Only hours after I first arrived in Donetsk in March, I was informed that I too was a combatant in the “information war.” At the time, the regional capital was the site of protests by hundreds, sometimes thousands, of angry people waving Russian flags and demanding autonomy. Nobody had ever heard of the publications I write for, but protesters were convinced I was there to slander them. The fact I was marching beside them and trying to find out their grievances only made me more insidious. In my 20 years as a journalist, I had never experienced such hostility – especially from a group that was supposedly facing persecution.
“Why would I be here if I already knew what I was going to write?” I asked the protesters. I got no answer. Besides a few stock phrases about a “referendum” and “the illegitimate Kiev junta,” I also got no answers as to their motivations. It was like trying to have a conversation with a TV – Russian state TV.
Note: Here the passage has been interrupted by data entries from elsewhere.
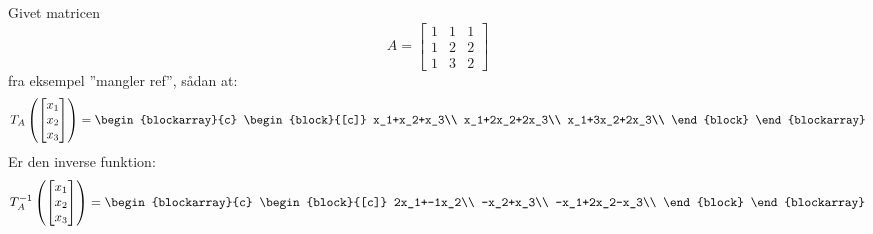 \begin{eks}
Givet matricen 
\begin{equation*}
A=
\begin{bmatrix}
1 & 1 & 1\\
1 & 2 & 2\\
1 & 3 & 2
\end{bmatrix}
\end{equation*}  fra eksempel ''mangler ref'', sådan at:
\begin{equation*}
T_A
\left(
\begin{bmatrix}
x_1\\
x_2\\
x_3
\end{bmatrix}
\right)
=
\begin{blockarray}{c}
\begin{block}{[c]}
x_1+x_2+x_3\\
x_1+2x_2+2x_3\\
x_1+3x_2+2x_3\\
\end{block}
\end{blockarray}
\end{equation*}
Er den inverse funktion:
\begin{equation*}
T_{A}^{-1}\left(
\begin{bmatrix}
x_1\\
x_2\\
x_3
\end{bmatrix}
\right)=
\begin{blockarray}{c}
\begin{block}{[c]}
2x_1+-1x_2\\
-x_2+x_3\\
-x_1+2x_2-x_3\\
\end{block}
\end{blockarray}
\end{equation*}
\end{eks}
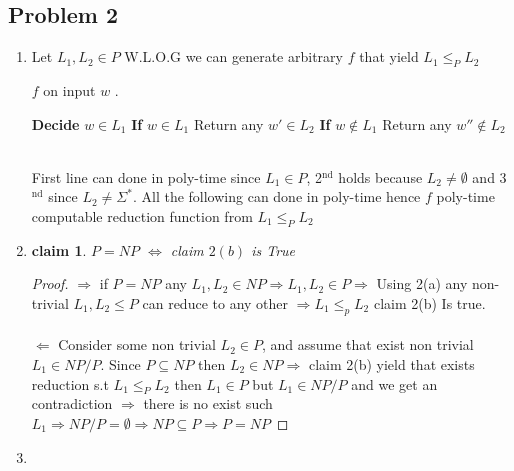 \documentclass[12pt]{article}
\newtheorem*{claim*}{claim}
\begin{document}
\subsection*{Problem 2} \begin{enumerate}[label=(\alph*)]
\item {}

Let $L_1,L_2\in P$ W.L.O.G we can generate arbitrary $f$ that yield $L_1\le_P L_2$ 
\begin{algorithm}
\caption{ $f$ on input $w$ .}\label{alg:cap}
\begin{algorithmic} 
\State  \textbf{Decide}  $w\in L_1$
\State \textbf{If} $w\in L_1$  Return any $w'\in L_2$
\State \textbf{If} $w\notin L_1$  Return any $w''\notin L_2$
\end{algorithmic}
\end{algorithm}
\\First line can  done in poly-time since $L_1\in P$, 2$^{\text{nd}}$ holds  because $L_2\ne \emptyset$ and 3$^{\text{nd}}$ since
$L_2\ne \Sigma ^*$. All the following can done in poly-time hence $f$  poly-time computable reduction function from $L_1\le_P L_2$ \\
\item {}
\begin{claim*} $P=NP$ $ \Leftrightarrow$  claim $2(b)$ is True
\end{claim*}
\begin{proof}$\Rightarrow$ if $P=NP$ any $L_1,L_2\in NP \Rightarrow L_1,L_2\in P \Rightarrow $  Using 2(a)  any non-trivial $L_1,L_2 \le P$  can reduce to any other $\Rightarrow L_1\le_pL_2$ claim 2(b) Is true.
\\\\ $\Leftarrow$ Consider  some non trivial $L_2\in P$,  and assume that exist non trivial $L_1\in NP/P$. Since $P\subseteq NP$ then $L_2\in NP \Rightarrow$ claim 2(b) yield that exists reduction s.t $L_1 \le_P  L_2$ then $L_1\in P$ but  $L_1\in NP/P $ and we get an contradiction $\Rightarrow$ there is no exist such $L_1\Rightarrow NP/ P=\emptyset \Rightarrow NP\subseteq P\Rightarrow P=NP$
\end{proof}
\item {}

\end{enumerate}
\end{document}
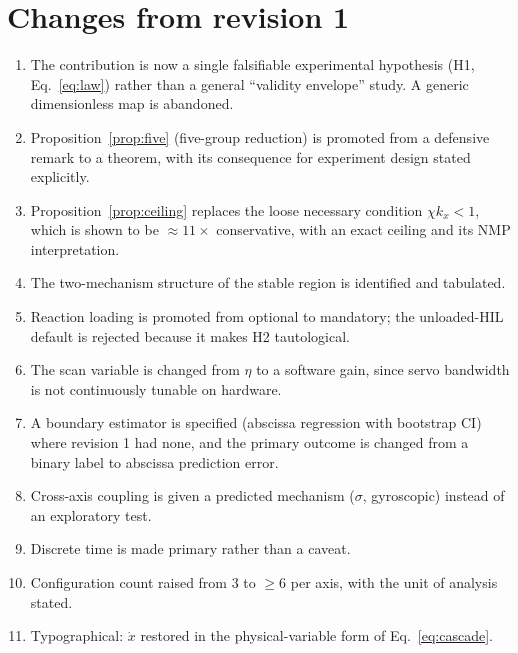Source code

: \documentclass[11pt,a4paper]{article}
\begin{document}
\appendix
\section{Changes from revision 1}
\begin{enumerate}
\item The contribution is now a single falsifiable experimental hypothesis (H1, Eq.~\eqref{eq:law})
rather than a general ``validity envelope'' study. A generic dimensionless map is abandoned.
\item Proposition~\ref{prop:five} (five-group reduction) is promoted from a defensive remark to a
theorem, with its consequence for experiment design stated explicitly.
\item Proposition~\ref{prop:ceiling} replaces the loose necessary condition $\chi k_x<1$, which is
shown to be $\approx 11\times$ conservative, with an exact ceiling and its NMP interpretation.
\item The two-mechanism structure of the stable region is identified and tabulated.
\item Reaction loading is promoted from optional to mandatory; the unloaded-HIL default is rejected
because it makes H2 tautological.
\item The scan variable is changed from $\eta$ to a software gain, since servo bandwidth is not
continuously tunable on hardware.
\item A boundary estimator is specified (abscissa regression with bootstrap CI) where revision 1 had
none, and the primary outcome is changed from a binary label to abscissa prediction error.
\item Cross-axis coupling is given a predicted mechanism ($\sigma$, gyroscopic) instead of an
exploratory test.
\item Discrete time is made primary rather than a caveat.
\item Configuration count raised from 3 to $\geq 6$ per axis, with the unit of analysis stated.
\item Typographical: $\dot x$ restored in the physical-variable form of Eq.~\eqref{eq:cascade}.
\end{enumerate}
\end{document}

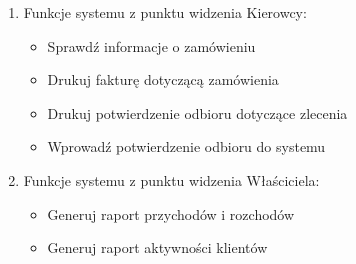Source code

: \begin{enumerate}
\item Funkcje systemu z punktu widzenia Kierowcy:
	\begin{itemize}
		\item Sprawdź informacje o zamówieniu
		\item Drukuj fakturę dotyczącą zamówienia
		\item Drukuj potwierdzenie odbioru dotyczące zlecenia
		\item Wprowadź potwierdzenie odbioru do systemu
	\end{itemize}

\item Funkcje systemu z punktu widzenia Właściciela:
	\begin{itemize}
		\item Generuj raport przychodów i rozchodów
		\item Generuj raport aktywności klientów
	\end{itemize}

\end{enumerate}

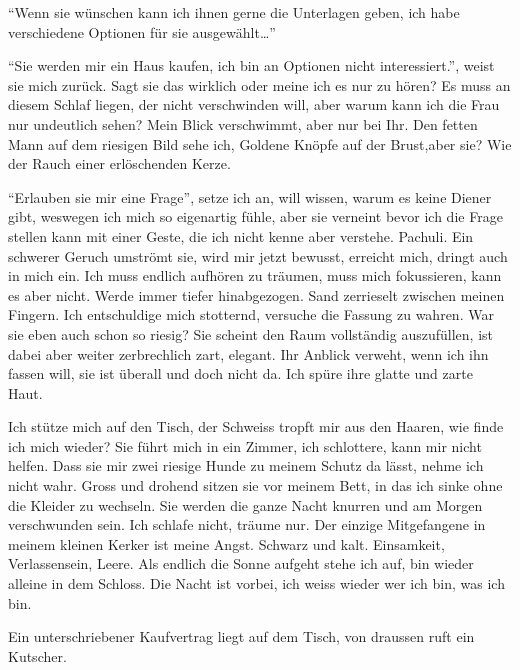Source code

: \enquote{Wenn sie wünschen kann ich ihnen gerne die Unterlagen geben, ich habe verschiedene Optionen für sie ausgewählt\dots} 

\enquote{Sie werden mir ein Haus kaufen, ich bin an Optionen nicht interessiert.}, weist sie mich zurück. Sagt sie das wirklich oder meine ich es nur zu hören? Es muss an diesem Schlaf liegen, der nicht verschwinden will, aber warum kann ich die Frau nur undeutlich sehen? Mein Blick verschwimmt, aber nur bei Ihr. Den fetten Mann auf dem riesigen Bild sehe ich, Goldene Knöpfe auf der Brust,aber sie? Wie der Rauch einer erlöschenden Kerze.

\enquote{Erlauben sie mir eine Frage}, setze ich an, will wissen, warum es keine Diener gibt, weswegen ich mich so eigenartig fühle, aber sie verneint bevor ich die Frage stellen kann mit einer Geste, die ich nicht kenne aber verstehe. Pachuli. Ein schwerer Geruch umströmt sie, wird mir jetzt bewusst, erreicht mich, dringt auch in mich ein. Ich muss endlich aufhören zu träumen, muss mich fokussieren, kann es aber nicht. Werde immer tiefer hinabgezogen. Sand zerrieselt zwischen meinen Fingern. Ich entschuldige mich stotternd, versuche die Fassung zu wahren. War sie eben auch schon so riesig? Sie scheint den Raum vollständig auszufüllen, ist dabei aber weiter zerbrechlich zart, elegant. Ihr Anblick verweht, wenn ich ihn fassen will, sie ist überall und doch nicht da. Ich spüre ihre glatte und zarte Haut.

Ich stütze mich auf den Tisch, der Schweiss tropft mir aus den Haaren, wie finde ich mich wieder? Sie führt mich in ein Zimmer, ich schlottere, kann mir nicht helfen. Dass sie mir zwei riesige Hunde zu meinem Schutz da lässt, nehme ich nicht wahr. Gross und drohend sitzen sie vor meinem Bett, in das ich sinke ohne die Kleider zu wechseln. Sie werden die ganze Nacht knurren und am Morgen verschwunden sein. Ich schlafe nicht, träume nur. Der einzige Mitgefangene in meinem kleinen Kerker ist meine Angst. Schwarz und kalt. Einsamkeit, Verlassensein, Leere. Als endlich die Sonne aufgeht stehe ich auf, bin wieder alleine in dem Schloss. Die Nacht ist vorbei, ich weiss wieder wer ich bin, was ich bin. 

Ein unterschriebener Kaufvertrag liegt auf dem Tisch, von draussen ruft ein Kutscher. 
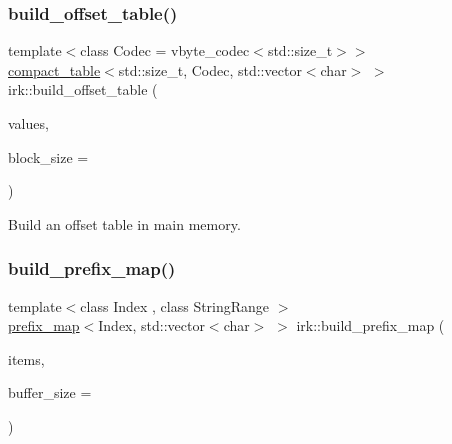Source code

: \mbox{\label{namespaceirk_af80eeaf7666165b73f3c5787bb51e407}} 
\subsubsection{\texorpdfstring{build\+\_\+offset\+\_\+table()}{build\_offset\_table()}}
{\footnotesize\ttfamily template$<$class Codec  = vbyte\+\_\+codec$<$std\+::size\+\_\+t$>$$>$ \\
\mbox{\hyperlink{classirk_1_1compact__table}{compact\+\_\+table}}$<$std\+::size\+\_\+t, Codec, std\+::vector$<$char$>$ $>$ irk\+::build\+\_\+offset\+\_\+table (\begin{DoxyParamCaption}\item[{const std\+::vector$<$ std\+::size\+\_\+t $>$ \&}]{values,  }\item[{std\+::uint32\+\_\+t}]{block\+\_\+size = {} }\end{DoxyParamCaption})}



Build an offset table in main memory. 

\mbox{\label{namespaceirk_a9e498e43015b0fba26ed452bb2981d21}} 
\subsubsection{\texorpdfstring{build\+\_\+prefix\+\_\+map()}{build\_prefix\_map()}}
{\footnotesize\ttfamily template$<$class Index , class String\+Range $>$ \\
\mbox{\hyperlink{classirk_1_1prefix__map}{prefix\+\_\+map}}$<$Index, std\+::vector$<$char$>$ $>$ irk\+::build\+\_\+prefix\+\_\+map (\begin{DoxyParamCaption}\item[{const String\+Range \&}]{items,  }\item[{std\+::size\+\_\+t}]{buffer\+\_\+size = {} }\end{DoxyParamCaption})}

\mbox{\label{namespaceirk_aae903af083f9e6a98e9d5f232322a2f2}} 
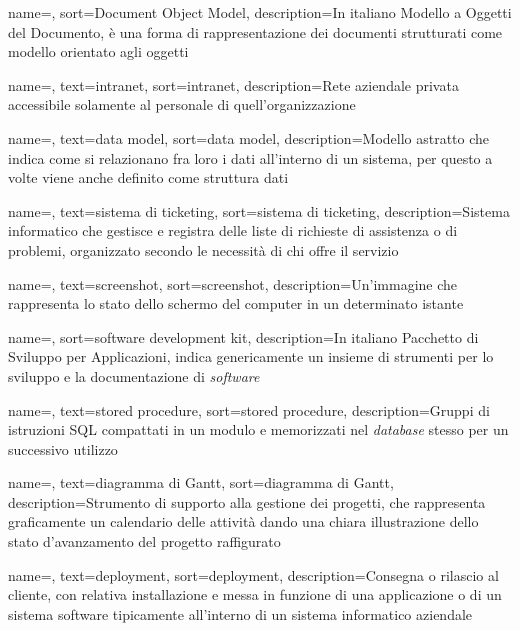 {
    name=,
    sort=Document Object Model,
    description={In italiano Modello a Oggetti del Documento, è una forma di rappresentazione dei documenti strutturati come modello orientato agli oggetti}
}

{
    name=,
    text=intranet,
    sort=intranet,
    description={Rete aziendale privata accessibile solamente al personale di quell'organizzazione}
}

{
    name=,
    text=data model,
    sort=data model,
    description={Modello astratto che indica come si relazionano fra loro i dati all'interno di un sistema, per questo a volte viene anche definito come struttura dati}
}

{
    name=,
    text=sistema di ticketing,
    sort=sistema di ticketing,
    description={Sistema informatico che gestisce e registra delle liste di richieste di assistenza o di problemi, organizzato secondo le necessità di chi offre il servizio}
}

{
    name=,
    text=screenshot,
    sort=screenshot,
    description={Un'immagine che rappresenta lo stato dello schermo del computer in un determinato istante}
}

{
    name=,
    sort=software development kit,
    description={In italiano Pacchetto di Sviluppo per Applicazioni, indica genericamente un insieme di strumenti per lo sviluppo e la documentazione di \textit{software}}
}

{
    name=,
    text=stored procedure,
    sort=stored procedure,
    description={Gruppi di istruzioni SQL compattati in un modulo e memorizzati nel \textit{database} stesso per un successivo utilizzo}
}

{
    name=,
    text=diagramma di Gantt,
    sort=diagramma di Gantt,
    description={Strumento di supporto alla gestione dei progetti, che rappresenta graficamente un calendario delle attività dando una chiara illustrazione dello stato d'avanzamento del progetto raffigurato}
}

{
    name=,
    text=deployment,
    sort=deployment,
    description={Consegna o rilascio al cliente, con relativa installazione e messa
in funzione di una applicazione o di un sistema software tipicamente all'interno di un sistema informatico aziendale}
}
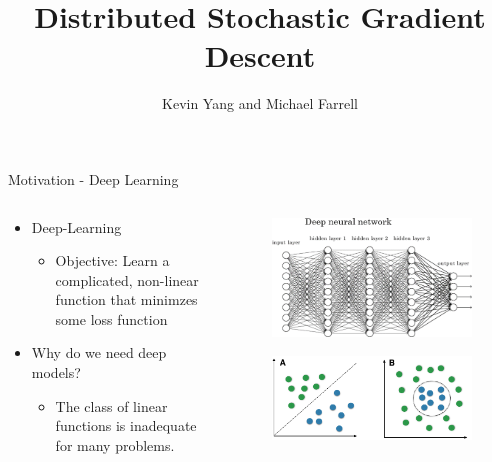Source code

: \documentclass{beamer}
\title{ Distributed Stochastic Gradient Descent }
\author{Kevin Yang and Michael Farrell}
\begin{document}
\begin{frame}
  \titlepage
\end{frame}

\begin{frame}{Motivation - Deep Learning}

\begin{columns}[T] %
\begin{column}{.48\textwidth}
\begin{itemize}
\item Deep-Learning
\begin{itemize}
\item Objective: Learn a complicated, non-linear function that minimzes some loss function
\end{itemize}
\item Why do we need deep models?
\begin{itemize}
\item The class of linear functions is inadequate for many problems.
\end{itemize}
\end{itemize}
\end{column}%
\hfill%
\begin{column}{.48\textwidth}
\begin{figure}
    \includegraphics[scale = .35]{./img/deep_learning}
      \caption{}
\end{figure}
\begin{figure}
    \includegraphics[scale = .17]{./img/lin_v_nonlin}
      \caption{}
\end{figure}
\end{column}%
\end{columns}
\end{frame}
\end{document}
There is no ideology behind the Kremlin media campaign. Instead it is founded on a nihilistic view of the world where everybody lies and the ends always justify the means. Just days before Crimea was absorbed into Russia, Putin discounted the possibility of its annexation and disavowed the participation of Russian troops in the peninsula’s takeover – contrary to what my colleagues and I had witnessed with our own eyes. Only later did Putin admit in a televised call-in show that Russian servicemen had participated in the invasion, after all.